Has Open Source outgrown the OSPO?
03-05, 11:00–11:30 (Europe/Berlin), Stage Auditorium

Our definition of OSPOs have largely stayed the same since Sun microsystems establised their OSPO in the 90s - but open source is no longer a fringe activity understood by the few, but a critical part of a companys overall IT strategy - so isn't it time that we change how OSPOs work?


The fundamental concept and purpose of having an open source programme office
has largely stayed the same, since Sun Microsystems launched their OSPO in 1999. The TODOGroup
definition of OSPOs still focuses on centering open source compliance, policies and communities
around an OSPO.

But the world and the criticality of Open Source has dramatically changed the last 25 years, and we
See both a greater maturity inside companies making the OSPO largely unnecessary, as well as bigger
challenges which an OSPO Is not enabled to solve, but should rather be an integral part of the companys
IT strategy as a whole.

Open source is no longer a fringe activity, but something which 97% of companies use, and for the large part is a very critical part of their IT strategy and investment. At the same time the vendor landscape as well as
internal Security, Legal and compliance teams have matured their understanding of open source and no
longer need an OSPO to support them.

So what does the OSPO of the future look like? Is there even a need and a space for such a function?
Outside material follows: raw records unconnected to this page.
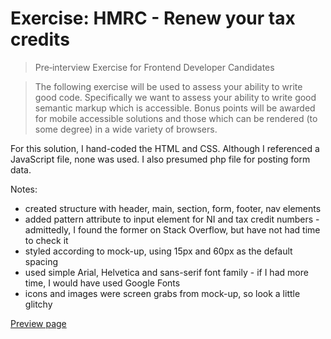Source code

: # Exercise: HMRC - Renew your tax credits

>Pre‐interview Exercise for Frontend Developer Candidates

> The following exercise will be used to assess your ability to write good code. Specifically we want to assess your ability to write good semantic markup which is accessible. Bonus points will be awarded for mobile accessible solutions and those which can be rendered (to some
degree) in a wide variety of browsers.

For this solution, I hand-coded the HTML and CSS. Although I referenced a JavaScript file, none was used. I also presumed php file for posting form data.

Notes:
- created structure with header, main, section, form, footer, nav elements 
- added pattern attribute to input element for NI and tax credit numbers - admittedly, I found the former on Stack Overflow, but have not had time to check it
- styled according to mock-up, using 15px and 60px as the default spacing
- used simple Arial, Helvetica and sans-serif font family - if I had more time, I would have used Google Fonts
- icons and images were screen grabs from mock-up, so look a little glitchy

[Preview page][link]

[link]: http://htmlpreview.github.io/?https://github.com/yodiyo/tax-credits/blob/master/tax-credits-renew.html

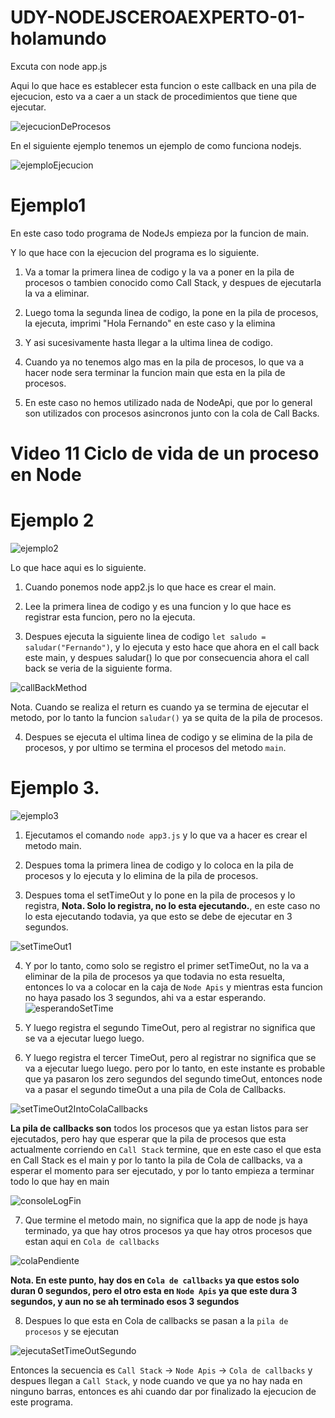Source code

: # UDY-NODEJSCEROAEXPERTO-01-holamundo

Excuta con node app.js

Aqui lo que hace es establecer esta funcion o este callback en una pila de ejecucion, 
esto va a caer a un stack de procedimientos que tiene que ejecutar.

![ejecucionDeProcesos](./imgReadme/ejecucionDeProcesos.jpg)

En el siguiente ejemplo tenemos un ejemplo de como funciona nodejs. 

![ejemploEjecucion](./imgReadme/ejemploEjecucion.jpg)

# Ejemplo1
En este caso todo programa de NodeJs empieza por la funcion de main.

Y lo que hace con la ejecucion del programa es lo siguiente.

1. Va a tomar la primera linea de codigo y la va a poner en la pila de procesos o tambien conocido como Call Stack, y despues de ejecutarla la va a eliminar.

2. Luego toma la segunda linea de codigo, la pone en la pila de procesos, la ejecuta, imprimi "Hola Fernando" en este caso y la elimina

3. Y asi sucesivamente hasta llegar a la ultima linea de codigo.

4. Cuando ya no tenemos algo mas en la pila de procesos, lo que va a hacer node sera terminar la funcion main que esta en la pila de procesos.

5. En este caso no hemos utilizado nada de NodeApi, que por lo general son utilizados con procesos asincronos junto con la cola de Call Backs.

# **Video 11** Ciclo de vida de un proceso en Node
# Ejemplo 2

![ejemplo2](./imgReadme/ejemplo2.jpg)

Lo que hace aqui es lo siguiente.

1. Cuando ponemos node app2.js lo que hace es crear el main.

2. Lee la primera linea de codigo y es una funcion y lo que hace es registrar esta funcion, pero no la ejecuta.

3. Despues ejecuta la siguiente linea de codigo `let saludo = saludar("Fernando")`, y lo ejecuta y esto hace que ahora en el call back este main, y despues saludar() lo que por consecuencia ahora el call back se veria de la siguiente forma.

![callBackMethod](./imgReadme/callBackMethod.jpg)

Nota. Cuando se realiza el return es cuando ya se termina de ejecutar el metodo, por lo tanto la funcion `saludar()` ya se quita de la pila de procesos.

4. Despues se ejecuta el ultima linea de codigo y se elimina de la pila de procesos, y por ultimo se termina el procesos del metodo `main`.

# Ejemplo 3.

![ejemplo3](./imgReadme/ejemplo3.jpg)

1. Ejecutamos el comando `node app3.js` y lo que va a hacer es crear el metodo main.

2. Despues toma la primera linea de codigo y lo coloca en la pila de procesos y lo ejecuta y lo elimina de la pila de procesos.

3. Despues toma el setTimeOut y lo pone en la pila de procesos y lo registra, **Nota. Solo lo registra, no lo esta ejecutando.**, en este caso no lo esta ejecutando todavia, ya que esto se debe de ejecutar en 3 segundos.

![setTimeOut1](./imgReadme/setTimeOut1.jpg)

4. Y por lo tanto, como solo se registro el primer setTimeOut, no la va a eliminar de la pila de procesos ya que todavia no esta resuelta, entonces lo va a colocar en la caja de `Node Apis` y mientras esta funcion no haya pasado los 3 segundos, ahi va a estar esperando. 
![esperandoSetTime](./imgReadme/esperandoSetTime.jpg)

5. Y luego registra el segundo TimeOut, pero al registrar no significa que se va a ejecutar luego luego.

6. Y luego registra el tercer TimeOut, pero al registrar no significa que se va a ejecutar luego luego. pero por lo tanto, en este instante es probable que ya pasaron los zero segundos del segundo timeOut, entonces node va a pasar el segundo timeOut a una pila de Cola de Callbacks.

![setTimeOut2IntoColaCallbacks](./imgReadme/setTimeOut2IntoColaCallbacks.jpg)

**La pila de callbacks son** todos los procesos que ya estan listos para ser ejecutados, pero hay que esperar que la pila de procesos que esta actualmente corriendo en `Call Stack` termine, que en este caso el que esta en Call Stack es el main y por lo tanto la pila de Cola de callbacks, va a esperar el momento para ser ejecutado, y por lo tanto empieza a terminar todo lo que hay en main

![consoleLogFin](./imgReadme/consoleLogFin.jpg)

7. Que termine el metodo main, no significa que la app de node js haya terminado, ya que hay otros procesos ya que hay otros procesos que estan aqui en `Cola de callbacks` 

![colaPendiente](./imgReadme/colaPendiente.jpg)

**Nota. En este punto, hay dos en `Cola de callbacks` ya que estos solo duran 0 segundos, pero el otro esta en `Node Apis` ya que este dura 3 segundos, y aun no se ah terminado esos 3 segundos**

8. Despues lo que esta en Cola de callbacks se pasan a la `pila de procesos` y se ejecutan

![ejecutaSetTimeOutSegundo](./imgReadme/ejecutaSetTimeOutSegundo.jpg)

Entonces la secuencia es `Call Stack` -> `Node Apis` -> `Cola de callbacks` y despues llegan a `Call Stack`, y node cuando ve que ya no hay nada en ninguno barras, entonces es ahi cuando dar por finalizado la ejecucion de este programa.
In this session I will bring in my learnings from 10 years in an open source start up and from establishing OSPOs in 2 of the largest european tech companies and give my view on how OSPOs should position themselves to still be relevant and support open source going forward.

Spend the last 20 years working in Open Source, first as the Co-founder of the most widely used open source content management system in the Microsoft ecosystem (Umbraco) powering over a million websites, then went on to found the OSPO teams in Zalando and Spotify.

Currently works as Director of developer relations at the open source company Docker.